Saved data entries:
#####

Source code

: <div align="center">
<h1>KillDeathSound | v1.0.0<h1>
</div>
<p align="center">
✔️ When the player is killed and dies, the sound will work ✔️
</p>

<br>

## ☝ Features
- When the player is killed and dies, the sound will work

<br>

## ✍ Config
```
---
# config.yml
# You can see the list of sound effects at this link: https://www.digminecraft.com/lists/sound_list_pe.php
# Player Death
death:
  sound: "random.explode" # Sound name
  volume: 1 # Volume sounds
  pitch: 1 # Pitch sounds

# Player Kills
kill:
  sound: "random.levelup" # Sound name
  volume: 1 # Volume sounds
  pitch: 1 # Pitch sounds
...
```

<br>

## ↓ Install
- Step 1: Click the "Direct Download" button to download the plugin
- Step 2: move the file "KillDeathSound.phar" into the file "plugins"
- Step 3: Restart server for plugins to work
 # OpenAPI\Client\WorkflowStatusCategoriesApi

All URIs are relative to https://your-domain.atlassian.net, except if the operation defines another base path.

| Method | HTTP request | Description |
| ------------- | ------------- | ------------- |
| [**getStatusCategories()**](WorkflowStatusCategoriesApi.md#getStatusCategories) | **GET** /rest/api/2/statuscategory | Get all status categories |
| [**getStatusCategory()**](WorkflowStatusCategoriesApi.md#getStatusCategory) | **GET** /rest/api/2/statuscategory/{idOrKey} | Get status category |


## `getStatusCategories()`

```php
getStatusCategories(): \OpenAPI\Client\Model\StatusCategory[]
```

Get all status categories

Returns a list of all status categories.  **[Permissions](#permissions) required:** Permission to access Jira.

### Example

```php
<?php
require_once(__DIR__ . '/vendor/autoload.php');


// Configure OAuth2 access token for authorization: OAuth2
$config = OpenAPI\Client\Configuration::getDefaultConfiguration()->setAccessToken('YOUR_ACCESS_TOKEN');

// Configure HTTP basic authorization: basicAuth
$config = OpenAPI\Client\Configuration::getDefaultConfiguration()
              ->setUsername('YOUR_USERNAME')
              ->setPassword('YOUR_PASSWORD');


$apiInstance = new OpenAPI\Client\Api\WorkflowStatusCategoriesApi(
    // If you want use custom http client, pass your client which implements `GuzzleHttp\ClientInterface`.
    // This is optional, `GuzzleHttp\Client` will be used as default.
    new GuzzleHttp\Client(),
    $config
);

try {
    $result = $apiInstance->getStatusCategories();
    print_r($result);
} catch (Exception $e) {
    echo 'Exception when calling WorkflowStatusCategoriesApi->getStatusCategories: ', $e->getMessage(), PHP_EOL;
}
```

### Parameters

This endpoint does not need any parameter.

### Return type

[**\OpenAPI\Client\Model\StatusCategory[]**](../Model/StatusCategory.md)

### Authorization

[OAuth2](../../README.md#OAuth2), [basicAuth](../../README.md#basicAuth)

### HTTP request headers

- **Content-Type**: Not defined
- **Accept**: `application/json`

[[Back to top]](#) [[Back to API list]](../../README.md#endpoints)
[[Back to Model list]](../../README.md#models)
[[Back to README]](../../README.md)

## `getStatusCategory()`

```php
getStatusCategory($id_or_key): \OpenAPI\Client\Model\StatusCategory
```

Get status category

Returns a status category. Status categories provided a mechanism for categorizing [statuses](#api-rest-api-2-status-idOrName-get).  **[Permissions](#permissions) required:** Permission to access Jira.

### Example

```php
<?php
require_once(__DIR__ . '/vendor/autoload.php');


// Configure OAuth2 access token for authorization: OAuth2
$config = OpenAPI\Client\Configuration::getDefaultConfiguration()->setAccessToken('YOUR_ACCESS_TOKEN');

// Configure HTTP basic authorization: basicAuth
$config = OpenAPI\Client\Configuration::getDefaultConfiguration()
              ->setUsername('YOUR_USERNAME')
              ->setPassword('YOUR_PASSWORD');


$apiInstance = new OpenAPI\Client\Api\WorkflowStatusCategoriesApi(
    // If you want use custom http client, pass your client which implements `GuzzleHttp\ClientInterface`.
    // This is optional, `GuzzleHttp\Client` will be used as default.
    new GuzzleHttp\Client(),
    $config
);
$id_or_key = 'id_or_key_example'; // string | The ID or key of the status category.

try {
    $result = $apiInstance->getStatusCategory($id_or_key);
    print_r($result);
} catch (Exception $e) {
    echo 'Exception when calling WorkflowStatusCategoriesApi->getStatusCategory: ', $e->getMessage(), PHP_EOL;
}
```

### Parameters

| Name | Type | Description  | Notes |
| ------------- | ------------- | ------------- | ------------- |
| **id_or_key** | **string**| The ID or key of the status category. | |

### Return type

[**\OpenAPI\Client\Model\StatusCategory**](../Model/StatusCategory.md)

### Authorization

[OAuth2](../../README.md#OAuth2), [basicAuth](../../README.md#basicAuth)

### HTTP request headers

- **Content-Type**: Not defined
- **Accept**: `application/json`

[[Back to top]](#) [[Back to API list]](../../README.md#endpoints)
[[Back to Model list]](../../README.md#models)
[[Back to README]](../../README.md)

#####

**Task prompt**
For this exercise, output the entries above exactly as written.

**Answer for this exercise**
Source code

: <div align="center">
<h1>KillDeathSound | v1.0.0<h1>
</div>
<p align="center">
✔️ When the player is killed and dies, the sound will work ✔️
</p>

<br>

## ☝ Features
- When the player is killed and dies, the sound will work

<br>

## ✍ Config
```
---
# config.yml
# You can see the list of sound effects at this link: https://www.digminecraft.com/lists/sound_list_pe.php
# Player Death
death:
  sound: "random.explode" # Sound name
  volume: 1 # Volume sounds
  pitch: 1 # Pitch sounds

# Player Kills
kill:
  sound: "random.levelup" # Sound name
  volume: 1 # Volume sounds
  pitch: 1 # Pitch sounds
...
```

<br>

## ↓ Install
- Step 1: Click the "Direct Download" button to download the plugin
- Step 2: move the file "KillDeathSound.phar" into the file "plugins"
- Step 3: Restart server for plugins to work
 # OpenAPI\Client\WorkflowStatusCategoriesApi

All URIs are relative to https://your-domain.atlassian.net, except if the operation defines another base path.

| Method | HTTP request | Description |
| ------------- | ------------- | ------------- |
| [**getStatusCategories()**](WorkflowStatusCategoriesApi.md#getStatusCategories) | **GET** /rest/api/2/statuscategory | Get all status categories |
| [**getStatusCategory()**](WorkflowStatusCategoriesApi.md#getStatusCategory) | **GET** /rest/api/2/statuscategory/{idOrKey} | Get status category |


## `getStatusCategories()`

```php
getStatusCategories(): \OpenAPI\Client\Model\StatusCategory[]
```

Get all status categories

Returns a list of all status categories.  **[Permissions](#permissions) required:** Permission to access Jira.

### Example

```php
<?php
require_once(__DIR__ . '/vendor/autoload.php');


// Configure OAuth2 access token for authorization: OAuth2
$config = OpenAPI\Client\Configuration::getDefaultConfiguration()->setAccessToken('YOUR_ACCESS_TOKEN');

// Configure HTTP basic authorization: basicAuth
$config = OpenAPI\Client\Configuration::getDefaultConfiguration()
              ->setUsername('YOUR_USERNAME')
              ->setPassword('YOUR_PASSWORD');


$apiInstance = new OpenAPI\Client\Api\WorkflowStatusCategoriesApi(
    // If you want use custom http client, pass your client which implements `GuzzleHttp\ClientInterface`.
    // This is optional, `GuzzleHttp\Client` will be used as default.
    new GuzzleHttp\Client(),
    $config
);

try {
    $result = $apiInstance->getStatusCategories();
    print_r($result);
} catch (Exception $e) {
    echo 'Exception when calling WorkflowStatusCategoriesApi->getStatusCategories: ', $e->getMessage(), PHP_EOL;
}
```

### Parameters

This endpoint does not need any parameter.

### Return type

[**\OpenAPI\Client\Model\StatusCategory[]**](../Model/StatusCategory.md)

### Authorization

[OAuth2](../../README.md#OAuth2), [basicAuth](../../README.md#basicAuth)

### HTTP request headers

- **Content-Type**: Not defined
- **Accept**: `application/json`

[[Back to top]](#) [[Back to API list]](../../README.md#endpoints)
[[Back to Model list]](../../README.md#models)
[[Back to README]](../../README.md)

## `getStatusCategory()`

```php
getStatusCategory($id_or_key): \OpenAPI\Client\Model\StatusCategory
```

Get status category

Returns a status category. Status categories provided a mechanism for categorizing [statuses](#api-rest-api-2-status-idOrName-get).  **[Permissions](#permissions) required:** Permission to access Jira.

### Example

```php
<?php
require_once(__DIR__ . '/vendor/autoload.php');


// Configure OAuth2 access token for authorization: OAuth2
$config = OpenAPI\Client\Configuration::getDefaultConfiguration()->setAccessToken('YOUR_ACCESS_TOKEN');

// Configure HTTP basic authorization: basicAuth
$config = OpenAPI\Client\Configuration::getDefaultConfiguration()
              ->setUsername('YOUR_USERNAME')
              ->setPassword('YOUR_PASSWORD');


$apiInstance = new OpenAPI\Client\Api\WorkflowStatusCategoriesApi(
    // If you want use custom http client, pass your client which implements `GuzzleHttp\ClientInterface`.
    // This is optional, `GuzzleHttp\Client` will be used as default.
    new GuzzleHttp\Client(),
    $config
);
$id_or_key = 'id_or_key_example'; // string | The ID or key of the status category.

try {
    $result = $apiInstance->getStatusCategory($id_or_key);
    print_r($result);
} catch (Exception $e) {
    echo 'Exception when calling WorkflowStatusCategoriesApi->getStatusCategory: ', $e->getMessage(), PHP_EOL;
}
```

### Parameters

| Name | Type | Description  | Notes |
| ------------- | ------------- | ------------- | ------------- |
| **id_or_key** | **string**| The ID or key of the status category. | |

### Return type

[**\OpenAPI\Client\Model\StatusCategory**](../Model/StatusCategory.md)

### Authorization

[OAuth2](../../README.md#OAuth2), [basicAuth](../../README.md#basicAuth)

### HTTP request headers

- **Content-Type**: Not defined
- **Accept**: `application/json`

[[Back to top]](#) [[Back to API list]](../../README.md#endpoints)
[[Back to Model list]](../../README.md#models)
[[Back to README]](../../README.md)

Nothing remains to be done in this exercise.